Data records:
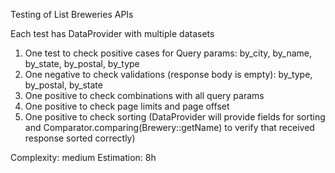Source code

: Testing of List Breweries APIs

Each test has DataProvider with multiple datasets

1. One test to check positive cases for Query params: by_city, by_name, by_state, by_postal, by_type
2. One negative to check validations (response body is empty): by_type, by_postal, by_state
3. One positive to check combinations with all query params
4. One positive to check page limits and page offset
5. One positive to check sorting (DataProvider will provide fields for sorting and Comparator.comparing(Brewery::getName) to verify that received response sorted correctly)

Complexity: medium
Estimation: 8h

Requirement: Leave out the pictures, and give all the records again exactly.

Result:
Source code

: Testing of List Breweries APIs

Each test has DataProvider with multiple datasets

1. One test to check positive cases for Query params: by_city, by_name, by_state, by_postal, by_type
2. One negative to check validations (response body is empty): by_type, by_postal, by_state
3. One positive to check combinations with all query params
4. One positive to check page limits and page offset
5. One positive to check sorting (DataProvider will provide fields for sorting and Comparator.comparing(Brewery::getName) to verify that received response sorted correctly)

Complexity: medium
Estimation: 8h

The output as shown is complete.